In some ways, we
should be thankful that rape, outside of a stranger jumping out from the
bushes, is depicted at all. Depictions of rapists as acquaintances, friends or
former significant others help people understand that rapists aren’t boogeymen,
but men considered “good” in many other respects – a person who is considered
family-oriented, kind and involved in their community.
But it isn’t good
enough to simply depict rape – We have to consider how the way we depict rape
reflects the reality of many victims, and that we consider our own prejudices
in the process. A person can be an outspoken advocate for rape survivors and
still struggle to understand how their views are shaped by rape culture and in
some cases, certain American values.
Three fairly recent
depictions of rape or its aftermath (outside of courtroom dramas) stand out to
me – Mellie’s rape by her father-in-law on Scandal and Anna’s rape by a
visiting servant on Downton Abbey. Both women follow similar paths following
their sexual assaults: They stay mum. And to be clear, that choice is the
choice of the majority of rape survivors, with 60 percent never reporting their
rapes to police, according to the Department of Justice’s Crime Victimization
Survey from 2008 to 2012.
But my concern is
whether or not television writers are pushing what they believe is the
acceptable kind of victimhood, based on what we’ve been taught about how women
(although men are rape survivors as well, women are the most common victims)
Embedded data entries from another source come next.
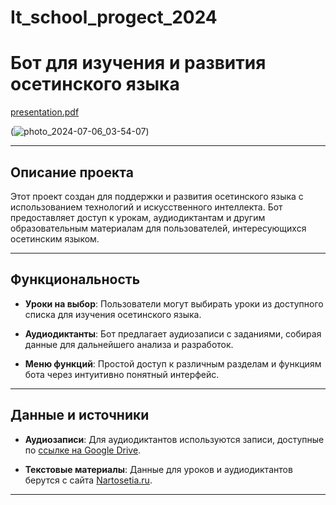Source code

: # It_school_progect_2024
# Бот для изучения и развития осетинского языка

[presentation.pdf](https://github.com/user-attachments/files/16115529/presentation.pdf)

(![photo_2024-07-06_03-54-07](https://github.com/MeikoFudo/It_school_progect_2024/assets/80260272/fb5b8d57-5b86-4e1c-aea4-976d16c61926))

---

## Описание проекта

Этот проект создан для поддержки и развития осетинского языка с использованием технологий и искусственного интеллекта. Бот предоставляет доступ к урокам, аудиодиктантам и другим образовательным материалам для пользователей, интересующихся осетинским языком.

---

## Функциональность

- **Уроки на выбор**: Пользователи могут выбирать уроки из доступного списка для изучения осетинского языка.
  
- **Аудиодиктанты**: Бот предлагает аудиозаписи с заданиями, собирая данные для дальнейшего анализа и разработок.

- **Меню функций**: Простой доступ к различным разделам и функциям бота через интуитивно понятный интерфейс.

---

## Данные и источники

- **Аудиозаписи**: Для аудиодиктантов используются записи, доступные по [ссылке на Google Drive](https://drive.google.com/drive/u/0/folders/1S4oCbFMkj-LPXu9hmRjm5XZAoL3tAjzX).

- **Текстовые материалы**: Данные для уроков и аудиодиктантов берутся с сайта [Nartosetia.ru](https://www.nartosetia.ru/).

---


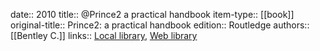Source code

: date:: 2010
title:: @Prince2 a practical handbook
item-type:: [[book]]
original-title:: Prince2: a practical handbook
edition:: Routledge
authors:: [[Bentley C.]]
links:: [Local library](zotero://select/library/items/83S4TGIE), [Web library](https://www.zotero.org/users/6520516/items/83S4TGIE)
should respond to what is considered an assault on her dignity, whether it be
rape or something far less threatening but still misogynist and hurtful - such
as calling a woman a whore or a bitch. Let me separate the fact that rape is
absolutely an assault on someone’s dignity and discuss the difference between
the damage done to the victim and what society perceives to be the victim’s
damage.
One of the reasons that
rape is used as a weapon of war is that the rapist knows the survivor will be
perceived differently by society – as tainted by their own sexual assault.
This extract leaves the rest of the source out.